In these records, how many lines contain "time"? Please reply with the number only.

# Supplied records
━━━━

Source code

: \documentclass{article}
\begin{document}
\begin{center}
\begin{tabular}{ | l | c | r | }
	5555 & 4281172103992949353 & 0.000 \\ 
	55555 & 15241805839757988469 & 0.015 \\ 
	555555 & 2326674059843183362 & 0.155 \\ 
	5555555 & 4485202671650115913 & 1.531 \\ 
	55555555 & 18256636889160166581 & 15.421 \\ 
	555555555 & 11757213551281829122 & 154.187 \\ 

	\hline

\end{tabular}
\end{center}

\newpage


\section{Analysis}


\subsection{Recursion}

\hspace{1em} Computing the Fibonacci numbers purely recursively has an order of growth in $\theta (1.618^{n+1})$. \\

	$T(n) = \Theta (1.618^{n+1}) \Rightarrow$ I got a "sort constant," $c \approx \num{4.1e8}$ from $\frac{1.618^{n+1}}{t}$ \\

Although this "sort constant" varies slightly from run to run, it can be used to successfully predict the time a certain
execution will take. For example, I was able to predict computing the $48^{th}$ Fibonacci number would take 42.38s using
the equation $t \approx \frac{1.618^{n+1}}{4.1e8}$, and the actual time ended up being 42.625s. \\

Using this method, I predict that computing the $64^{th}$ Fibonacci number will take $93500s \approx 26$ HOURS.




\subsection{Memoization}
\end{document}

━━━━

# The completed task
2